Sürgüne gönderilenlerin çoğunluğu yaklaşık iki yıl kadar kolonilerdeki hükûmet için ağır koşullarda çalıştırılmışlardır, adına çalıştıkları yetkililerin bu kişilerin üzerlerindeki hâkimiyeti ise neredeyse bir efendinin köle üzerinde olan hâkimiyeti kadar geniş hâle gelmiştir. Bu iki yıllık çalışmanın ardından suçlular geri dönemeseler de serbest bırakılıyorlardı ve böylece Avustralya’daki işverenler tarafından işe alınabiliyorlardı. Daha sonrasında ise işledikleri suçların ağırlıklarına da bağlı olmak üzere yaklaşık 10 sene kadar Avustralya’da herhangi bir suça bulaşmamış ve iyi hâl göstermiş kişilere geri dönüş hakkı verilmekteydi.

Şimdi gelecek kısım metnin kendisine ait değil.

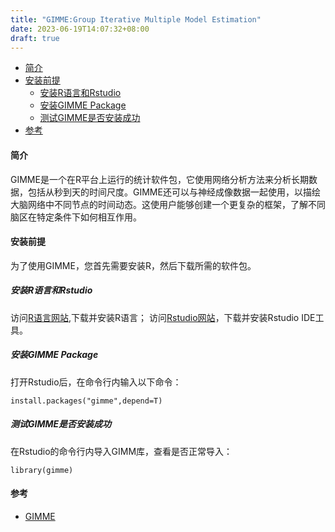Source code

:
 ```yaml
---
title: "GIMME:Group Iterative Multiple Model Estimation"
date: 2023-06-19T14:07:32+08:00
draft: true
---
```


- [简介](#简介)
- [安装前提](#安装前提)
  - [安装R语言和Rstudio](#安装r语言和rstudio)
  - [安装GIMME Package](#安装gimme-package)
  - [测试GIMME是否安装成功](#测试gimme是否安装成功)
- [参考](#参考)


#### 简介
GIMME是一个在R平台上运行的统计软件包，它使用网络分析方法来分析长期数据，包括从秒到天的时间尺度。GIMME还可以与神经成像数据一起使用，以描绘大脑网络中不同节点的时间动态。这使用户能够创建一个更复杂的框架，了解不同脑区在特定条件下如何相互作用。

#### 安装前提
为了使用GIMME，您首先需要安装R，然后下载所需的软件包。

##### 安装R语言和Rstudio
访问[R语言网站](https://cran.rstudio.com/),下载并安装R语言；
访问[Rstudio网站](https://www.rstudio.com/products/rstudio/download/)，下载并安装Rstudio IDE工具。

##### 安装GIMME Package
打开Rstudio后，在命令行内输入以下命令：
```
install.packages("gimme",depend=T)
```

##### 测试GIMME是否安装成功
在Rstudio的命令行内导入GIMM库，查看是否正常导入：
```
library(gimme)
```


#### 参考
- [GIMME](https://andysbrainbook.readthedocs.io/en/latest/Statistics/GIMME.html)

1800’lerde ise sürgün cezasına yönelik toplumun bakışı değişmiştir ve birçok kimse sürgün cezasının ahlak dışı olmasından ötürü kaldırılmasını istemiştir. Sürgünün kaldırılmasını isteyenlerin öne sürdükleri iki temel görüş vardı: Bunlardan ilki, Britanya kadar büyük bir devletin kendi suçlularına bakamamasının bir âcizlik ve bu kişilere yönelik umursamazlık göstergesi olduğu görüşü, diğeri ise kolonilerin Britanya’nın çöplüğü olarak görülmemesi gerektiği yönündeki görüştür. Bununla birlikte sürgün cezasına yönelik olan karşıtlık hiçbir zaman köleliğe yönelik olan karşıtlığın boyutlarına ulaşmamıştır, belki de bu sebeptendir ki sürgün cezası yöneticiler tarafından vazgeçilemeyecek kadar işlevli bir ceza olarak görülmüştür.

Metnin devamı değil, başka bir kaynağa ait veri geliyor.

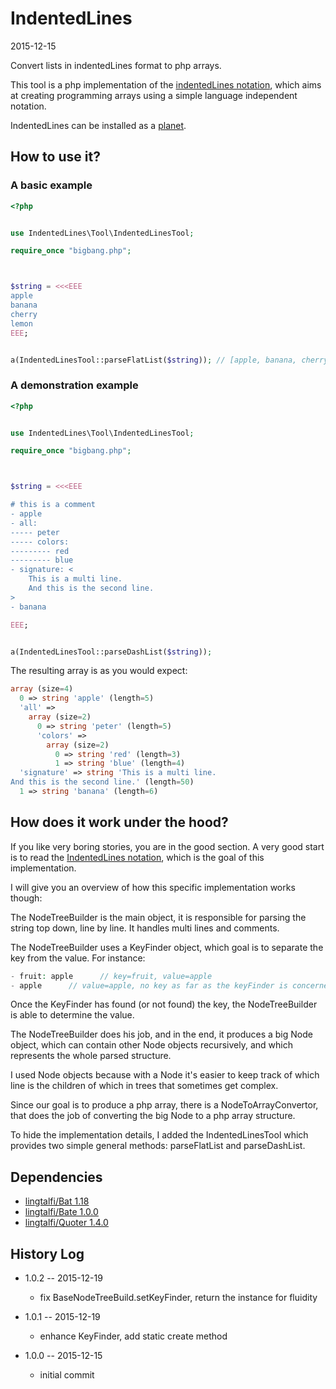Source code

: IndentedLines
=================
2015-12-15



Convert lists in indentedLines format to php arrays.



This tool is a php implementation of the [indentedLines notation](https://github.com/lingtalfi/Dreamer/blob/master/IndentedLines/notation.indentedLines.eng.md),
which aims at creating programming arrays using a simple language independent notation.


IndentedLines can be installed as a [planet](https://github.com/lingtalfi/Observer/blob/master/article/article.planetReference.eng.md).



How to use it?
--------------------

### A basic example


```php
<?php


use IndentedLines\Tool\IndentedLinesTool;

require_once "bigbang.php";



$string = <<<EEE
apple
banana
cherry
lemon
EEE;


a(IndentedLinesTool::parseFlatList($string)); // [apple, banana, cherry, lemon]


```



### A demonstration example


```php
<?php


use IndentedLines\Tool\IndentedLinesTool;

require_once "bigbang.php";



$string = <<<EEE

# this is a comment
- apple
- all:
----- peter
----- colors:
--------- red
--------- blue
- signature: <
    This is a multi line.
    And this is the second line.
>
- banana

EEE;


a(IndentedLinesTool::parseDashList($string));


```


The resulting array is as you would expect:

```php
array (size=4)
  0 => string 'apple' (length=5)
  'all' => 
    array (size=2)
      0 => string 'peter' (length=5)
      'colors' => 
        array (size=2)
          0 => string 'red' (length=3)
          1 => string 'blue' (length=4)
  'signature' => string 'This is a multi line.
And this is the second line.' (length=50)
  1 => string 'banana' (length=6)

```




How does it work under the hood?
----------------------


If you like very boring stories, you are in the good section.
A very good start is to read the [IndentedLines notation](https://github.com/lingtalfi/Dreamer/blob/master/IndentedLines/notation.indentedLines.eng.md),
which is the goal of this implementation.



I will give you an overview of how this specific implementation works though:


The NodeTreeBuilder is the main object, it is responsible for parsing the string top down, line by line.
It handles multi lines and comments.

The NodeTreeBuilder uses a KeyFinder object, which goal is to separate the key from the value.
For instance:

```php
- fruit: apple      // key=fruit, value=apple 
- apple      // value=apple, no key as far as the keyFinder is concerned 
```

Once the KeyFinder has found (or not found) the key, the NodeTreeBuilder is able to determine the value.

The NodeTreeBuilder does his job, and in the end, it produces a big Node object, which can contain other Node objects recursively,
and which represents the whole parsed structure.

I used Node objects because with a Node it's easier to keep track of which line is the children of which in trees that sometimes get complex.

Since our goal is to produce a php array, there is a NodeToArrayConvertor, that does the job of converting the big Node to a php array structure.

To hide the implementation details, I added the IndentedLinesTool which provides two simple general methods: parseFlatList and parseDashList.





Dependencies
------------------

- [lingtalfi/Bat 1.18](https://github.com/lingtalfi/Bat)
- [lingtalfi/Bate 1.0.0](https://github.com/lingtalfi/Bate)
- [lingtalfi/Quoter 1.4.0](https://github.com/lingtalfi/Quoter)





History Log
------------------
    
- 1.0.2 -- 2015-12-19

    - fix BaseNodeTreeBuild.setKeyFinder, return the instance for fluidity
    
- 1.0.1 -- 2015-12-19

    - enhance KeyFinder, add static create method
    
    
- 1.0.0 -- 2015-12-15

    - initial commit
    
    




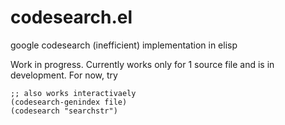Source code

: # codesearch.el
google codesearch (inefficient) implementation in elisp

Work in progress. Currently works only for 1 source file and is in development. For now, try

```
;; also works interactivaely
(codesearch-genindex file)
(codesearch "searchstr")
```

Bu cezadan vazgeçilememesinin ilk nedeni, Britanya’da artan işsizliği Avustralya’daki iş gücüne yönelik ihtiyaçla dengeleme isteğidir, bir diğer neden ise sürgüne gönderilenlerin toplum içinde var olmaya devam ettikleri takdirde, tekrardan suça karışacaklarına yönelik inanıştır. Bu iki sebepten dolayı sürgün cezası birçok kesim tarafından onaylanmadığı bir yıl olan 1830 yılından 1853 yılına kadar devam etmiştir. Bir başka sebep ise merkezî hükûmetin hapishane kurmak gibi önemli miktarda maliyet gerektiren kaynakları ve yerel yönetimler üzerinde istediği hâkimiyeti sağlayamamasıdır. 19. yüzyılda ise merkezî yönetim bütün gücü elinde bulundurmaya başlamıştır ve bunun sonucunda topladığı vergi gelirleri de artmıştır. Uzun süreli hapishanelerin kurulması için gerekli olan sermaye ve politik gücü de eline geçiren hükûmetin artık bu cezayı kaldırıp modern anlamda hapis cezasına geçmemesi için bir nedeni kalmamıştır.

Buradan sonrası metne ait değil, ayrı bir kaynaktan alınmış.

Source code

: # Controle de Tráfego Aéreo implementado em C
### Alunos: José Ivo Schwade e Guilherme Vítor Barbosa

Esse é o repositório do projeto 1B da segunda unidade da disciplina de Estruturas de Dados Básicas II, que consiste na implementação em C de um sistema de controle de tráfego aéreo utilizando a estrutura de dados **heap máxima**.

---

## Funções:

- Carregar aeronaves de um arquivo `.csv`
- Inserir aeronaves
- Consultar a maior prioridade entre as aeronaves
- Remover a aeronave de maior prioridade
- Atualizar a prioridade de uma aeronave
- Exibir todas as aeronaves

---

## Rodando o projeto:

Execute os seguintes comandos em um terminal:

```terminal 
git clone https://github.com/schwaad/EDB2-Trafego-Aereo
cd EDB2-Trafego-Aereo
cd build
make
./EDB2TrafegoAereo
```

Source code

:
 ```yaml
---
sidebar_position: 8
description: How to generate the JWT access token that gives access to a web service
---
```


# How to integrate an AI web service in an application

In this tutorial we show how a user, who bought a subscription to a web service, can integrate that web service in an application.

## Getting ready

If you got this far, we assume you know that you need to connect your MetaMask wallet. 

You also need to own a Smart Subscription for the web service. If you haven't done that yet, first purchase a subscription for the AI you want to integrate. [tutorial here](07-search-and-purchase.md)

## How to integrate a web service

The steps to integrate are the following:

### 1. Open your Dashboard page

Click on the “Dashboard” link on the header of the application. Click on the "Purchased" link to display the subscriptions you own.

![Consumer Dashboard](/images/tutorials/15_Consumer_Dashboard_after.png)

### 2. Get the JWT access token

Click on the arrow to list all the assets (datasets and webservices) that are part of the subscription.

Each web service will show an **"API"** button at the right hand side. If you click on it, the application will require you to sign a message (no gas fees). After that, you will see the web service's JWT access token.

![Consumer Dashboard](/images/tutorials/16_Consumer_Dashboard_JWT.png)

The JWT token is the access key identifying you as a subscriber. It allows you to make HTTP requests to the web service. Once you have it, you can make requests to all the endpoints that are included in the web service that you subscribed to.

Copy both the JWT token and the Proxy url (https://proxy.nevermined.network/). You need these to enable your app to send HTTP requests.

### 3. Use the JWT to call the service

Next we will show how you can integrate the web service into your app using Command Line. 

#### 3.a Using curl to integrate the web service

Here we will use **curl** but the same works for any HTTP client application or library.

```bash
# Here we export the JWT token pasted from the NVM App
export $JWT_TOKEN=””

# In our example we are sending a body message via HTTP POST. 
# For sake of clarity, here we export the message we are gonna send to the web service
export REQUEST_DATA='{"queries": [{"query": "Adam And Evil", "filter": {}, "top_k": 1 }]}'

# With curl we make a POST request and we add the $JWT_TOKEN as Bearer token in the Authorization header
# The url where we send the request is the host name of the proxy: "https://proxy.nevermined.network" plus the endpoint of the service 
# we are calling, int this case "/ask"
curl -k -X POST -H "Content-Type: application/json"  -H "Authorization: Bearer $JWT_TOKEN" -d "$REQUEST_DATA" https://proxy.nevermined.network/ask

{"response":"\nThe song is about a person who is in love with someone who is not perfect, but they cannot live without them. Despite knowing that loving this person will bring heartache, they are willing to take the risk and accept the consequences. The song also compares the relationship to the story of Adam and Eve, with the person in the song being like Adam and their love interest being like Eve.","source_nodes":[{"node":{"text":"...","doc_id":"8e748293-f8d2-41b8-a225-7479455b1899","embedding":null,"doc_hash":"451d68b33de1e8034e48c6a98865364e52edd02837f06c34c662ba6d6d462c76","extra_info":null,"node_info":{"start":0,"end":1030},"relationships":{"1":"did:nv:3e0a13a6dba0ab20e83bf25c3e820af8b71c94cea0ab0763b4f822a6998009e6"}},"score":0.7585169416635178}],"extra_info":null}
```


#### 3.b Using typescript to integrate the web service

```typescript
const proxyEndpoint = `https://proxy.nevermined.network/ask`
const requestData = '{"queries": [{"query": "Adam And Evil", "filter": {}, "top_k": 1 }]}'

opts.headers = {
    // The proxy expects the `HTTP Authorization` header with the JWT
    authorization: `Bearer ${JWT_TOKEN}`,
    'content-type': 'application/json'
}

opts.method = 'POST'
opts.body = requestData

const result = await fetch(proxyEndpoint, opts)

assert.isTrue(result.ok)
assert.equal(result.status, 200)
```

En nihayetinde sürgün cezası, toplum baskısının da etkisiyle 1853 yılında çıkarılan düzenlemelerin sonucunda kaldırılmıştır, ancak bu kararın sonucu pek de istenildiği gibi sonuçlanmamıştır. Sürgün karşıtlığı zamanın da geçmesiyle beraber bir nostalji halini almıştır. Hatta The Times gazetesi 1862-1863 yılları arasında suçun yükselmesini hapis cezasının caydırıcı olmadığı gerekçesine bağlamış ve okuyucular da gazetenin bu görüşüne destek olacak mektuplar yazmıştır. 1867 yılında ise artık toplumda sürgüne gönderilmeyip hapse atılan kişilerin topluma geri kazandırılamayacağına ilişkin düşünceler yer edinmiştir.
[box_light]Kaynakça[/box_light]
Harling, Philip. “The Trouble with Convicts: From Transportation to Penal Servitude, 1840-67.” Journal of British Studies, Vol. 53, 1, 80-110. University of Chicago Press, 2014.
Willis, James J. “Transportation versus Imprisonment in Eighteenth and Nineteenth-Century Britain: Penal Power, Liberty and the State.” Law & Society Review, Vol. 39, 1, 171-210. Mart 2005.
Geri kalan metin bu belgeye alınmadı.